ABOUT THIS TASK — Without including any pictures, write out all the entries exactly.
(RECORDS FOR THIS TASK Opens)
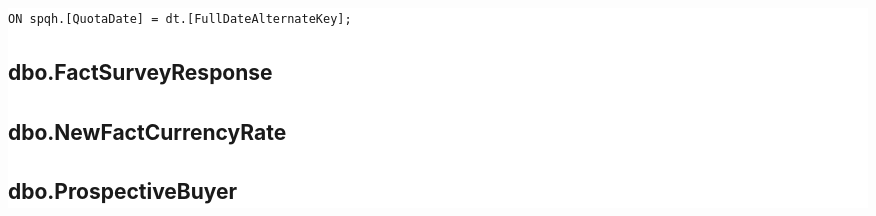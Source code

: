     ON spqh.[QuotaDate] = dt.[FullDateAlternateKey];
## dbo.FactSurveyResponse
## dbo.NewFactCurrencyRate
## dbo.ProspectiveBuyer
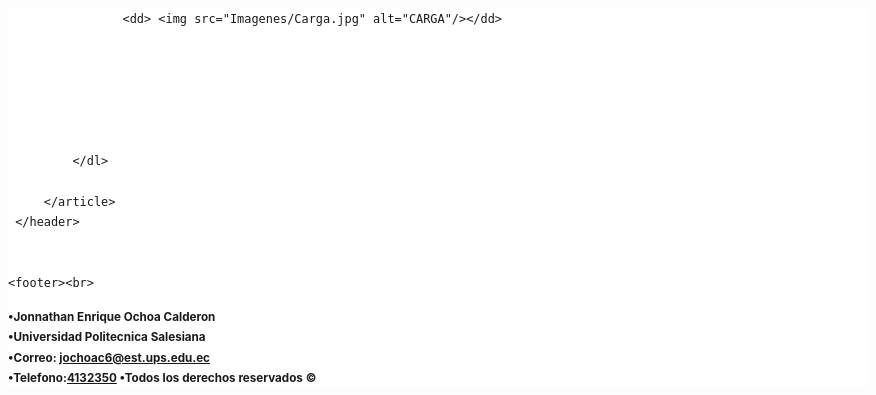                     <dd> <img src="Imagenes/Carga.jpg" alt="CARGA"/></dd>
                    
                    
                    

                    

             </dl>

         </article>
     </header>


    <footer><br>
   <small><strong>&#8226;Jonnathan Enrique Ochoa Calderon 
    <br>&#8226;Universidad Politecnica Salesiana
    <br>&#8226;Correo: <a href="mailto:jochoac6@est.ups.edu.ec">jochoac6@est.ups.edu.ec</a> 
    <br>&#8226;Telefono:<a href="tel:4132350">4132350</a> &#8226;Todos los derechos reservados &#169;
   </strong>
</small>
</footer>
 </body>
</html>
(RECORDS FOR THIS TASK Closes)
EXERCISE OUTPUT —
Source code

:     ON spqh.[QuotaDate] = dt.[FullDateAlternateKey];
## dbo.FactSurveyResponse
## dbo.NewFactCurrencyRate
## dbo.ProspectiveBuyer
                     <dd> <img src="Imagenes/Carga.jpg" alt="CARGA"/></dd>
                    
                    
                    

                    

             </dl>

         </article>
     </header>


    <footer><br>
   <small><strong>&#8226;Jonnathan Enrique Ochoa Calderon 
    <br>&#8226;Universidad Politecnica Salesiana
    <br>&#8226;Correo: <a href="mailto:jochoac6@est.ups.edu.ec">jochoac6@est.ups.edu.ec</a> 
    <br>&#8226;Telefono:<a href="tel:4132350">4132350</a> &#8226;Todos los derechos reservados &#169;
   </strong>
</small>
</footer>
 </body>
</html>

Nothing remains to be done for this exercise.